You only need to make sure that the newly created branch is _not_ branched
off of mainline, since the next merge would _delete_ all files outside of
doc/ (merge would see that the files exist in mainline, and existed in the
common ancestor, too, so would think that the files were deleted in the
doc branch).
Ciao,
Dscho
Your third option sounds quite clever, apart from the problem of
attributing a commit and a commit message to someone, when the actual
commit doesn't match what they actually did :-(
As well as wondering what happens when they check out a few more files.
Do we rewrite those commits as well? What happens if the user has made
some commits already? What happens if they have already sent those
upstream? etc.
I think the best solution is ultimately to make git able to cope with
certain missing objects.
I started writing this in response to another message, but it will do
fine here, too:
The description I give here will likely horrify people in terms of
communications inefficiency, but I'm sure that can be improved.
Scenario:
A user sees a documentation bug in a git-managed project, and decides
that she wants to do something about it. Since she is not on the fastest
of connections, she'd like to reduce the checkout to a reasonable
minimum, while still working with the git tools.

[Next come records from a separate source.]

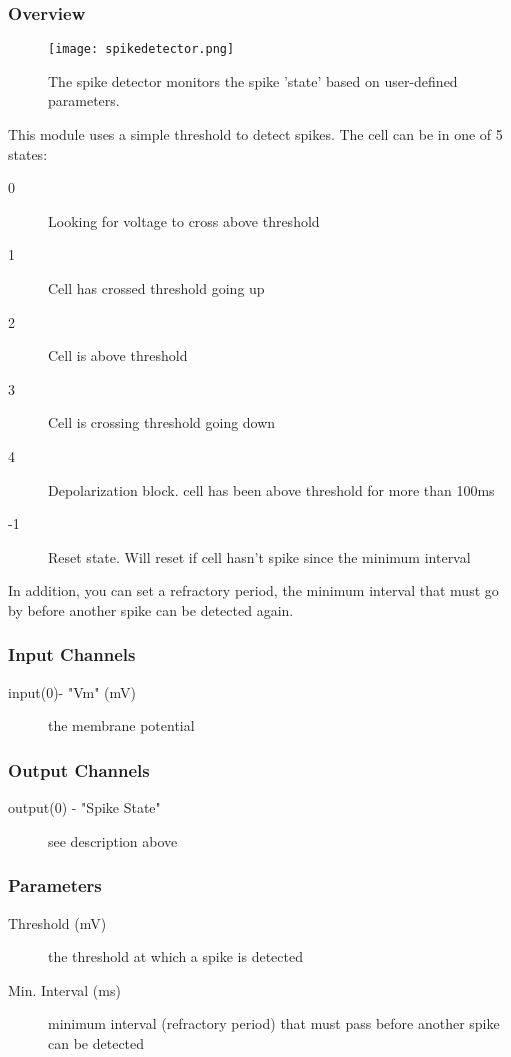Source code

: \subsubsection{Overview}
\label{Spike Detector}

\begin{figure}[h]
\begin{center}
\texttt{[image: spikedetector.png]} 
\caption[Spike Detector]{The spike detector monitors the spike 
'state' based on user-defined parameters.} 
\end{center}
\label{spikedetector}
\end{figure}

This module uses a simple threshold to detect spikes. The cell can be in one of 5 states:
\begin{description}
 \item[0] Looking for voltage to cross above threshold
 \item[1] Cell has crossed threshold going up
 \item[2] Cell is above threshold
 \item[3] Cell is crossing threshold going down
 \item[4] Depolarization block. cell has been above threshold for more than 100ms
 \item[-1] Reset state. Will reset if cell hasn’t spike since the minimum interval
\end{description}

In addition, you can set a refractory period, the minimum interval that must go by before another spike can be detected again.

\subsubsection{Input Channels}
\begin{description}
\item[input(0)- "Vm" (mV)] the membrane potential
\end{description}

\subsubsection{Output Channels}
\begin{description}
\item[output(0) - "Spike State"] see description above
\end{description}

\subsubsection{Parameters}
\begin{description}
\item[Threshold (mV)] the threshold at which a spike is detected
\item[Min. Interval (ms)] minimum interval (refractory period) that must pass before another spike can be detected
\end{description}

Viewing the repo layout using gitweb, she sees that all the
documentation is stored in the docs/ directory from the root.
So, she creates a local repo to work in:
$ git init-db
She configures her local repo to reference the source one:
(Hypothetical syntax)
$ git clone --reference http://example.com/project.git \
http://example.com/project.git
Since the reference and repo are the same (and non-local), git doesn't
actually download anything, other than the current heads (and maybe tags).
She then does a partial checkout of the master branch, but only the
docs/ directory:
$ git checkout -p master docs/
The -p flag indicates that this is a partial checkout of master. Git
records that the current HEAD is "master", checks out the docs/
directory, and removes any other files in the working directory (that it
knew about from the existing index, if any - I'm not suggesting that it
should arbitrarily delete files!)
The checkout process goes as follows: Resolve the <treeish> that HEAD
points to, and retrieve it from the upstream repo if it does not exist
locally. Continue requesting only the necessary tree and blob objects to
satisfy the requested checkout. i.e. From the first tree, identify the
docs/ directory. Then request only that tree object. Continue to
download tree and blob objects until the entire docs/ directory can be
created in the working directory.
This will likely require a new index file format, that simply stores the
hashes of objects (blobs or trees) that have not been checked out, as
well as the current file's stat information.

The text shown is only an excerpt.